Recorded data:
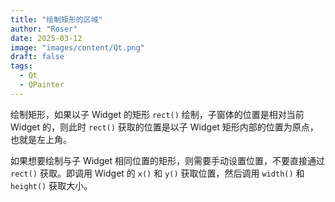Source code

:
 ```yaml
---
title: "绘制矩形的区域"
author: "Roser"
date: 2025-03-12
image: "images/content/Qt.png"
draft: false
tags:
  - Qt
  - QPainter
---
```

绘制矩形，如果以子 Widget 的矩形 `rect()` 绘制，子窗体的位置是相对当前 Widget 的，则此时 `rect()` 获取的位置是以子 Widget 矩形内部的位置为原点，也就是左上角。

如果想要绘制与子 Widget 相同位置的矩形，则需要手动设置位置，不要直接通过 `rect()` 获取。即调用 Widget 的 `x()` 和 `y()` 获取位置，然后调用 `width()` 和 `height()` 获取大小。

Your assignment: Return the data verbatim, leaving out the pictures it holds.

Completed task:
Source code

:
 ```yaml
---
title: "绘制矩形的区域"
author: "Roser"
date: 2025-03-12
image: "images/content/Qt.png"
draft: false
tags:
  - Qt
  - QPainter
---
```

绘制矩形，如果以子 Widget 的矩形 `rect()` 绘制，子窗体的位置是相对当前 Widget 的，则此时 `rect()` 获取的位置是以子 Widget 矩形内部的位置为原点，也就是左上角。

如果想要绘制与子 Widget 相同位置的矩形，则需要手动设置位置，不要直接通过 `rect()` 获取。即调用 Widget 的 `x()` 和 `y()` 获取位置，然后调用 `width()` 和 `height()` 获取大小。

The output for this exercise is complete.